▶ [Data under study]
# # # #
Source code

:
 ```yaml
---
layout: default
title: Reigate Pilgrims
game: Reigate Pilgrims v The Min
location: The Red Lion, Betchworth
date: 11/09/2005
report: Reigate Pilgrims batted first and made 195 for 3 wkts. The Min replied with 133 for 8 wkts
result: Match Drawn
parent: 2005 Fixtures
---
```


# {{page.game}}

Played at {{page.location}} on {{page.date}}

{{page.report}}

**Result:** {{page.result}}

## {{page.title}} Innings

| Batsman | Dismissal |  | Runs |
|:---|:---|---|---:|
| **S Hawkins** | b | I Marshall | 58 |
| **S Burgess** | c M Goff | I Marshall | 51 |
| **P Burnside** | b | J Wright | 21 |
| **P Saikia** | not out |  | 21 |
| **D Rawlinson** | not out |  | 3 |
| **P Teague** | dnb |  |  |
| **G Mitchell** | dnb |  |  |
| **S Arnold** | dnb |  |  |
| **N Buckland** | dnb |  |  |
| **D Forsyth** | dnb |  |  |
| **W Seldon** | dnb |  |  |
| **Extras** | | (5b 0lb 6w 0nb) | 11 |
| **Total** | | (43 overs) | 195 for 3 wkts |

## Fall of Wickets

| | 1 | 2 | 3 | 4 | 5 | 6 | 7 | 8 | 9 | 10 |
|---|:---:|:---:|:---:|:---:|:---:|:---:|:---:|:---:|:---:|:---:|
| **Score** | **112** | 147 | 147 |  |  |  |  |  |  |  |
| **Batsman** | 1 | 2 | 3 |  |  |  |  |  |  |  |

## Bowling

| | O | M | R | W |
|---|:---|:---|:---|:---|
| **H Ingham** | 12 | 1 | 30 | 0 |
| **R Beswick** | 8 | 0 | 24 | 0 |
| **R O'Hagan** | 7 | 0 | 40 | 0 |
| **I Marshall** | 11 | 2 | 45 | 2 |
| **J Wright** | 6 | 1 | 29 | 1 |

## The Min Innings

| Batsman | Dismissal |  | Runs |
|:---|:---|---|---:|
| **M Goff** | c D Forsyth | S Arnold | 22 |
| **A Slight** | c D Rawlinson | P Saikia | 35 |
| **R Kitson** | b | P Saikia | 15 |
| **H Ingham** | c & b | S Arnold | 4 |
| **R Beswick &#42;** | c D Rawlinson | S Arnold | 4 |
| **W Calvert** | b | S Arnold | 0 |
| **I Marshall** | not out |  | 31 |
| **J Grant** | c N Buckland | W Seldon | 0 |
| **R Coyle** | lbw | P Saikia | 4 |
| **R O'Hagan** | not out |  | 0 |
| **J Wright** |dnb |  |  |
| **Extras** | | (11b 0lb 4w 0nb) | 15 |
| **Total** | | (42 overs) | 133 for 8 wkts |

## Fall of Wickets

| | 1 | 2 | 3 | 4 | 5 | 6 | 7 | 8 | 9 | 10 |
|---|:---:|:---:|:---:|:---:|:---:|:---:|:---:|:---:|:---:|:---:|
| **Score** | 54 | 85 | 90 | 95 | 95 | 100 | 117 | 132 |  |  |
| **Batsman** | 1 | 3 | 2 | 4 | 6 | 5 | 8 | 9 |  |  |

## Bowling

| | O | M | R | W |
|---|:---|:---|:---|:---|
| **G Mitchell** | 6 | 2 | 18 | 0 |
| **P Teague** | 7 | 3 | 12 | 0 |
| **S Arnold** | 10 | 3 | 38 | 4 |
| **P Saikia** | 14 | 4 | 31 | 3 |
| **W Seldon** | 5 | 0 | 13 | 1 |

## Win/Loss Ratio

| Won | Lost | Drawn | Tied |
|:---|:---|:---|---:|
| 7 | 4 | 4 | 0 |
# # # #
▶ [To do]
Reproduce each line from the listing above that includes the word "overs".

▶ [Finished task]
| **Total** | | (43 overs) | 195 for 3 wkts |
| **Total** | | (42 overs) | 133 for 8 wkts |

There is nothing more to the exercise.